### EXERCISE INPUTS
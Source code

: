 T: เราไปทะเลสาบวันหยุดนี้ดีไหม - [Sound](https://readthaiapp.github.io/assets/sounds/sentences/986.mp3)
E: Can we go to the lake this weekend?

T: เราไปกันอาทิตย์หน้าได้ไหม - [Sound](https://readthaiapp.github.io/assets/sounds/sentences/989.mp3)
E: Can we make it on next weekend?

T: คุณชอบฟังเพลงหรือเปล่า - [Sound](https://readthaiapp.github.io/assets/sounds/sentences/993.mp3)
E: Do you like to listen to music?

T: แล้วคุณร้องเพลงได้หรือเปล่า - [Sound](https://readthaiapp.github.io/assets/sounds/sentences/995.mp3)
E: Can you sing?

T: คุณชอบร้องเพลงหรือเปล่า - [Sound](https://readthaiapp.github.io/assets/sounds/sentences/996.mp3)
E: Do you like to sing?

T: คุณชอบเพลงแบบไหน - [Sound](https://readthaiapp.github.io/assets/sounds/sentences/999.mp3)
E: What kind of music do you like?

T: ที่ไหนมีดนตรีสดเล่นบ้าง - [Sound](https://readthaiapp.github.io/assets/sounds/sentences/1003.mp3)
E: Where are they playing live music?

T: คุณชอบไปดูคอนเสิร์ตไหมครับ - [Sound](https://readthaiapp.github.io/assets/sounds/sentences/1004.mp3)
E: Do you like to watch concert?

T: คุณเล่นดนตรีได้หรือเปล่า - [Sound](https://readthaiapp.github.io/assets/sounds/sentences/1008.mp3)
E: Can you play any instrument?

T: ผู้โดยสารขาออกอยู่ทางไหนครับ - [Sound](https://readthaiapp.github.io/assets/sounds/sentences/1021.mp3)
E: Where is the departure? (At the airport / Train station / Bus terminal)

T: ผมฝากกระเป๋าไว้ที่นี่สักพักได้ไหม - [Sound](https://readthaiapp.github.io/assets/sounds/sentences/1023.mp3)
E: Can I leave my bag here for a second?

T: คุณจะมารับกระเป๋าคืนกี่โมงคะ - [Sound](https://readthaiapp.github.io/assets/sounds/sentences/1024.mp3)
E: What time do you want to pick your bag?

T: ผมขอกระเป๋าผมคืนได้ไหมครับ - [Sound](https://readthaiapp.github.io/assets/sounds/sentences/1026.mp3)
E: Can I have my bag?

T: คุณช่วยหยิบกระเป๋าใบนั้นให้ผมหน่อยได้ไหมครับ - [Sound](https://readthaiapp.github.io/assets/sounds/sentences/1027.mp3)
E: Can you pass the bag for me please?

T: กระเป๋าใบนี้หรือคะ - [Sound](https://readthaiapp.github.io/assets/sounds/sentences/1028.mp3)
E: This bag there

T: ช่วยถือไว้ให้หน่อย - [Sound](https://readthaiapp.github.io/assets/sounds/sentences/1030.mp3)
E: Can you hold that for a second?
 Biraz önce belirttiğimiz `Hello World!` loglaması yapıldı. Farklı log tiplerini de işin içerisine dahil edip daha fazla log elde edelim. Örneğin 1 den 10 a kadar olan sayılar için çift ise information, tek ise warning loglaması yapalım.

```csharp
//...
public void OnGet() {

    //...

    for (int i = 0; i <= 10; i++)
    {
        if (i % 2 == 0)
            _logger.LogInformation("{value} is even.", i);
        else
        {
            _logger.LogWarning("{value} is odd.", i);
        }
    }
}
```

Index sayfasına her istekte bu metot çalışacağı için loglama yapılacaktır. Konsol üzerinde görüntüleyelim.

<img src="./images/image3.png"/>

### PROBLEM DETAILS
Return all lines from the material that contain "บกระเป".

### EXERCISE ANSWER
T: คุณจะมารับกระเป๋าคืนกี่โมงคะ - [Sound](https://readthaiapp.github.io/assets/sounds/sentences/1024.mp3)
T: คุณช่วยหยิบกระเป๋าใบนั้นให้ผมหน่อยได้ไหมครับ - [Sound](https://readthaiapp.github.io/assets/sounds/sentences/1027.mp3)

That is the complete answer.